During a talk at the Sanford School of Public Policy on Wednesday, March 22, World Bank Brazil Country Director Martin Raiser shared his perspectives on what lies ahead for the country.

Although Brazil has risen to the world’s ninth largest economy over the past several decades, Raiser said deep reforms need to be enacted to ensure the country’s future growth.

The talk was sponsored by the Sanford Latin American and Caribbean Group (LAC), the Duke Center for Latin American and Caribbean Studies, and the Duke Center for International Development (DCID).

Latin America’s success story

Brazil was long heralded as Latin America’s biggest economic success story. It enjoyed one of the fastest rates of economic growth in the world between 1930 and 1980, and grew again during the commodity boom in the 2000s. In this latter period, growth was felt by all levels of the population, not only those in the upper class. 

“Shared prosperity is one of Brazil’s biggest achievements,” Raiser said. “This measures how much growth benefits those who are worse off.”

In the last years, however, the economy has come to a standstill. Brazil is in the middle of its worst recession, eclipsing even the recession of the 1930s.

What went wrong? For one thing, Raiser said, Brazil mistakenly interpreted its latest growth spurt as the result of its own economic policies. Instead, he said, the credit belongs to China.

“Brazil is a commodity exporter,” he said. “As a result, when China entered the world economy, prices for Brazil’s products went through the roof and suddenly Brazil was in a commodity boom.” Since that time, however, prices for Brazil’s major products such as oil, sugar and coffee have plummeted.

In addition, Brazil’s growth was driven by an influx of people leaving school and entering the labor force. Now that these people are aging, growth will not continue at similar rates without measures to boost productivity. Moreover, the dependency ratio per worker in 10 years is expected to be twice as high as today.

“Brazil is now at the end of its demographic bonus,” Raiser said. “We’re going to have a country that gets gray before it gets rich.”

What can be done

In order to jumpstart its once thriving economy, Brazil needs to open itself up to trade and ease the process of doing business, Raiser said. By putting more liberal trade policies in place, he said, Brazil would see immediate gains in its services and manufacturing sectors because of the stimulus of competition and the access to new technologies.

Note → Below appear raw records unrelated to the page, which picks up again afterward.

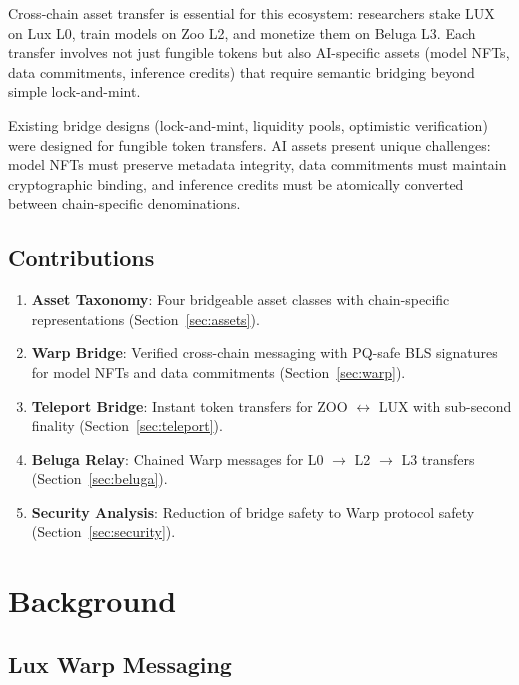 \documentclass[11pt,letterpaper]{article}
\begin{document}
Cross-chain asset transfer is essential for this ecosystem: researchers stake LUX on Lux L0, train models on Zoo L2, and monetize them on Beluga L3. Each transfer involves not just fungible tokens but also AI-specific assets (model NFTs, data commitments, inference credits) that require semantic bridging beyond simple lock-and-mint.

Existing bridge designs (lock-and-mint, liquidity pools, optimistic verification) were designed for fungible token transfers. AI assets present unique challenges: model NFTs must preserve metadata integrity, data commitments must maintain cryptographic binding, and inference credits must be atomically converted between chain-specific denominations.

\subsection{Contributions}

\begin{enumerate}
    \item \textbf{Asset Taxonomy}: Four bridgeable asset classes with chain-specific representations (Section~\ref{sec:assets}).

    \item \textbf{Warp Bridge}: Verified cross-chain messaging with PQ-safe BLS signatures for model NFTs and data commitments (Section~\ref{sec:warp}).

    \item \textbf{Teleport Bridge}: Instant token transfers for ZOO $\leftrightarrow$ LUX with sub-second finality (Section~\ref{sec:teleport}).

    \item \textbf{Beluga Relay}: Chained Warp messages for L0 $\to$ L2 $\to$ L3 transfers (Section~\ref{sec:beluga}).

    \item \textbf{Security Analysis}: Reduction of bridge safety to Warp protocol safety (Section~\ref{sec:security}).
\end{enumerate}

\section{Background}

\subsection{Lux Warp Messaging}
\end{document}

At the same time, burdensome regulations make the process of becoming a business owner next to impossible today.

“Brazilians have absolutely no incentive to be entrepreneurs,” he said. “It’s tough and it doesn’t pay.”

Brazil also needs to find ways to cut spending. Pension reform will be key, Raiser said. Brazil’s pension spending is around 80 percent of its social spending, while the percentage of population drawing a pension is 7 percent. Compare this to Japan, were pensions account for less than 70 percent of spending and benefit nearly a quarter of the population.

Subsidies for industry, amounting to 4.5 percent of the country’s GDP, have blunted competition and created a culture of complacency among Brazilian businesses, Raiser said. While some argue that these subsidies have done some good, there is no evidence that there has been any substantial positive impact.

“Essentially [these subsidies] were political patronage,” Raiser said. “The motivation may have been laudable but the result has been persistent rent seeking.”

Without deep fiscal adjustment, Raiser said, Brazil’s debt is expected to jump to 90 percent of GDP. But the adjustment is complicated by the fact that the vast majority of spending is mandated by constitutional rules. Hence constitutional changes will be required to reduce social entitlements and target spending to those who really need support of the state.

“The next government is going to have to do a massive fiscal adjustment,” Raiser said. “This is going to be really difficult politically.”